From the industrial standpoint on integrated sensing and communication (ISAC), the preference lies in augmenting existing infrastructure with sensing services while minimizing network changes and leveraging available resources. This paper investigates the potential of utilizing the existing infrastructure of fifth-generation (5G) new radio (NR) signals as defined by the 3rd generation partnership project (3GPP), particularly focusing on pilot signals for sensing within the ISAC framework. We propose to take advantage of the existing positioning reference signal (PRS) for sensing and the physical downlink shared channel (PDSCH) for communication, both readily available in 5G NR. However, the use of PRS for sensing poses challenges, leading to the appearance of ghost targets. To overcome this obstacle, we propose two innovative approaches for different PRS comb sizes within the ISAC framework, leveraging the demodulation reference signal (DMRS) within PDSCH to eliminate ghost targets. Subsequently, we formulate a resource allocation problem between PRS and PDSCH and determine the Pareto optimal point between communication and sensing without ghost targets. Through comprehensive simulation and analysis, we demonstrate that the joint exploitation of DMRS and PRS offers a promising solution for ghost target removal, while effective time and frequency resource allocation enables the achievement of Pareto optimality in ISAC.

Doppler Ambiguity Elimination Using 5G Signals in Integrated Sensing and Communication

The industrial point of view towards integrated sensing and communication (ISAC), the preference is to leverage existing resources and fifth-generation (5G) infrastructure to minimize deployment costs and complexity.

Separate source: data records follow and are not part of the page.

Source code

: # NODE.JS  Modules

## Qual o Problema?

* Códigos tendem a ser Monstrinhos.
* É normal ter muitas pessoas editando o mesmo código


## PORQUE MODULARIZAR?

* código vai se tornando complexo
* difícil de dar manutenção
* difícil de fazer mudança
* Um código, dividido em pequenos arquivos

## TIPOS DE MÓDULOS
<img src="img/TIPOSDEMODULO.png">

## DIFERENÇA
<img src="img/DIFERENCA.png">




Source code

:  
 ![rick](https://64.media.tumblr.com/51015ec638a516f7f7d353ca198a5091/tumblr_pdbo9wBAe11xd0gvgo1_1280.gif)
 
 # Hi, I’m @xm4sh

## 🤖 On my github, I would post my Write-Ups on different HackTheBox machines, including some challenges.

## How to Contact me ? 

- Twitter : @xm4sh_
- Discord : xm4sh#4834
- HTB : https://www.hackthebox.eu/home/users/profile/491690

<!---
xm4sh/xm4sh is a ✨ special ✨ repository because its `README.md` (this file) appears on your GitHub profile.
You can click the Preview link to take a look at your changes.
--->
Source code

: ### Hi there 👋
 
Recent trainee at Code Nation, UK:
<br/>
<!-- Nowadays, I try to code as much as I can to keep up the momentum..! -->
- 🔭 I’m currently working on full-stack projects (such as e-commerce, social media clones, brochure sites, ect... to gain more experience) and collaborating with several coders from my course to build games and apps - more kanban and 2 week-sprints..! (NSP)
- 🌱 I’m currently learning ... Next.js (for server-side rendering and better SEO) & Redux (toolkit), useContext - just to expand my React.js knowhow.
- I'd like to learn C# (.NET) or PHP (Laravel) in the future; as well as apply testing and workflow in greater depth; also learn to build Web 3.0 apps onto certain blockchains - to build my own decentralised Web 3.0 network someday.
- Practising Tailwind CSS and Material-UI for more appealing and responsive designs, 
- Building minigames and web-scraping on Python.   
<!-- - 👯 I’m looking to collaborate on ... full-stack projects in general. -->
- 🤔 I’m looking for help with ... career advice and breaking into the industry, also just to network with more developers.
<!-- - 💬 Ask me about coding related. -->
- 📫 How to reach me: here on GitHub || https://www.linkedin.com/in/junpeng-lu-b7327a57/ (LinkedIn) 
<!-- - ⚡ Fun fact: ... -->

In this context, we explore the utilization of current 5G new radio (NR) signals aligned with 3rd generation partnership project (3GPP) standards. Positioning reference signals (PRS) for sensing and physical downlink shared channel (PDSCH) for communication have been chosen to form an ISAC framework. However, PRS-based sensing suffers from Doppler ambiguity when the Doppler frequency shift is severe. To address this challenge, we introduce a novel method within the ISAC system that leverages the demodulation reference signal (DMRS) present in PDSCH to eliminate Doppler ambiguity. Furthermore, we formulate a resource allocation problem between PRS and PDSCH to achieve a Pareto optimal point between communication and sensing without Doppler ambiguity. Through simulations and analysis, we demonstrate the effectiveness of our proposed method on joint DMRS-PRS exploitation in mitigating Doppler ambiguity and the efficiency of the resource allocation scheme in achieving Pareto optimality for ISAC within a 5G NR framework.

Synthetic Waveform Generation for Satellite, HAPS, and 5G Base Station Positioning Reference Signal Using QuaDRiGa

Waveform generation is essential for studying signal propagation and channel characteristics, particularly for objects that are conceptualized but still need to be operational. We introduce a comprehensive guide on creating synthetic signals using channel and delay coefficients derived from the Quasi-Deterministic Radio Channel Generator (QuaDRiGa), which is recognized as a 3GPP-3D and 3GPP 38.901 reference implementation. The effectiveness of the proposed synthetic waveform generation method is validated through accurate estimation of code delay and Doppler shift. This validation is achieved using both the parallel code phase search technique and the conventional tracking method applied to satellites. As the method of integrating channel and delay coefficients to create synthetic waveforms is the same for satellite, HAPS, and gNB PRS, validating this method on synthetic satellite signals could potentially be extended to HAPS and gNB PRS as well. This study could significantly contribute to the field of heterogeneous navigation systems.